Individuals with low birth weight have been shown to have a higher prevalence of conditions such as hypertension and type 2 diabetes as young adults and of cardiovascular disease in middle age. It has been suggested that under-nutrition during middle to late gestation permanently ‘programmes’ cardiovascular and metabolic responses.


This ‘life course’ perspective highlights the cumulative effect on health of exposures to episodes of illness, adverse environmental conditions and behaviours that damage health. In this way, biological and social risk factors at each stage of life link to form pathways to disease and health.
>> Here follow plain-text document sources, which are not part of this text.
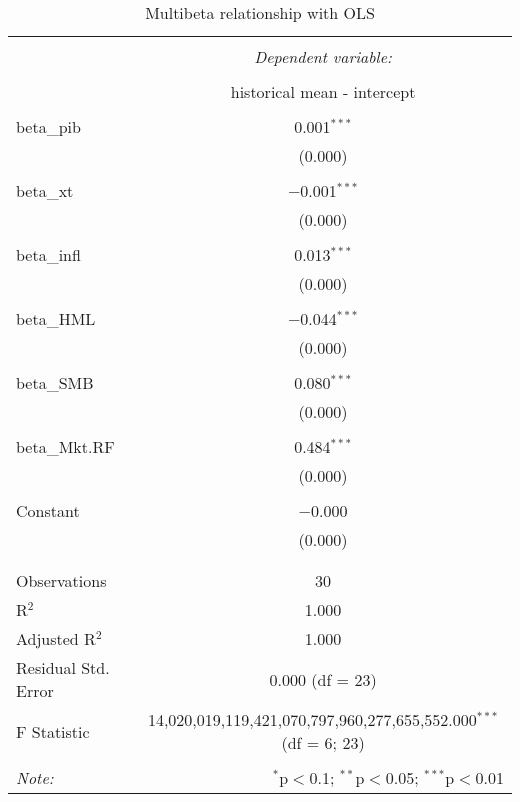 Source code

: 
\begin{table}[!htbp] \centering 
  \caption{Multibeta relationship with OLS} 
  \label{} 
\begin{tabular}{@{\extracolsep{5pt}}lc} 
\\[-1.8ex]\hline 
\hline \\[-1.8ex] 
 & \multicolumn{1}{c}{\textit{Dependent variable:}} \\ 
\cline{2-2} 
\\[-1.8ex] & historical mean - intercept \\ 
\hline \\[-1.8ex] 
 beta\_pib & 0.001$^{***}$ \\ 
  & (0.000) \\ 
  & \\ 
 beta\_xt & $-$0.001$^{***}$ \\ 
  & (0.000) \\ 
  & \\ 
 beta\_infl & 0.013$^{***}$ \\ 
  & (0.000) \\ 
  & \\ 
 beta\_HML & $-$0.044$^{***}$ \\ 
  & (0.000) \\ 
  & \\ 
 beta\_SMB & 0.080$^{***}$ \\ 
  & (0.000) \\ 
  & \\ 
 beta\_Mkt.RF & 0.484$^{***}$ \\ 
  & (0.000) \\ 
  & \\ 
 Constant & $-$0.000 \\ 
  & (0.000) \\ 
  & \\ 
\hline \\[-1.8ex] 
Observations & 30 \\ 
R$^{2}$ & 1.000 \\ 
Adjusted R$^{2}$ & 1.000 \\ 
Residual Std. Error & 0.000 (df = 23) \\ 
F Statistic & 14,020,019,119,421,070,797,960,277,655,552.000$^{***}$ (df = 6; 23) \\ 
\hline 
\hline \\[-1.8ex] 
\textit{Note:}  & \multicolumn{1}{r}{$^{*}$p$<$0.1; $^{**}$p$<$0.05; $^{***}$p$<$0.01} \\ 
\end{tabular} 
\end{table} 
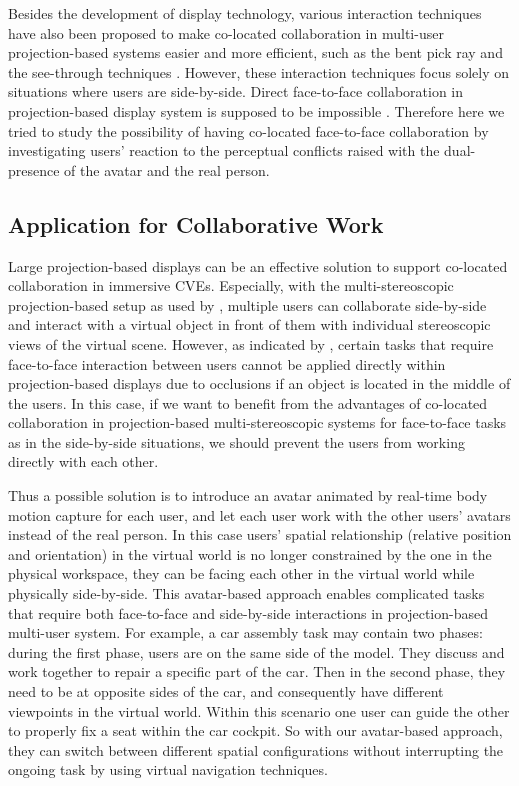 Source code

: Besides the development of display technology, various interaction techniques have also been proposed to make co-located collaboration in multi-user projection-based systems easier and more efficient, such as the bent pick ray \citep{Riege2006Bent} and the see-through techniques \citep{Argelaguet2010STT}. However, these interaction techniques focus solely on situations where users are side-by-side. Direct face-to-face collaboration in projection-based display system is supposed to be impossible \citep{Salzmann2009CIC}. Therefore here we tried to study the possibility of having co-located face-to-face collaboration by investigating users' reaction to the perceptual conflicts raised with the dual-presence of the avatar and the real person.

\subsection{Application for Collaborative Work}
Large projection-based displays can be an effective solution to support co-located collaboration in immersive CVEs. Especially, with the multi-stereoscopic projection-based setup as used by \citet{Salzmann2009VRPointing}, multiple users can collaborate side-by-side and interact with a virtual object in front of them with individual stereoscopic views of the virtual scene. However, as indicated by \citet{Salzmann2009CIC}, certain tasks that require face-to-face interaction between users cannot be applied directly within projection-based displays due to occlusions if an object is located in the middle of the users. In this case, if we want to benefit from the advantages of co-located collaboration in projection-based multi-stereoscopic systems for face-to-face tasks as in the side-by-side situations, we should prevent the users from working directly with each other.

Thus a possible solution is to introduce an avatar animated by real-time body motion capture for each user, and let each user work with the other users' avatars instead of the real person. In this case users' spatial relationship (relative position and orientation) in the virtual world is no longer constrained by the one in the physical workspace, they can be facing each other in the virtual world while physically side-by-side. This avatar-based approach enables complicated tasks that require both face-to-face and side-by-side interactions in projection-based multi-user system. For example, a car assembly task may contain two phases: during the first phase, users are on the same side of the model. They discuss and work together to repair a specific part of the car. Then in the second phase, they need to be at opposite sides of the car, and consequently have different viewpoints in the virtual world. Within this scenario one user can guide the other to properly fix a seat within the car cockpit. So with our avatar-based approach, they can switch between different spatial configurations without interrupting the ongoing task by using virtual navigation techniques.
Investigations in environmental health


Incidence and prevalence


The first task is to establish how common a problem is within the population. This is expressed in two ways (Box 5.2).






Measuring risk


Epidemiology is also concerned with the numerical estimation of risk. This is best illustrated by a simple example. In a rural African town with a population of 5000, disease ‘d’ is under investigation. The majority of the cases of disease ‘d’ (300 out of 360) occurred among women and children who use the river, which recently had its flow of water reduced because of a new irrigation scheme. A formal experiment is established to measure risk. The 1000 women and children who use the river are followed up for 1 year and compared to a cohort with a similar age and sex distribution who use standpipes as their source of water.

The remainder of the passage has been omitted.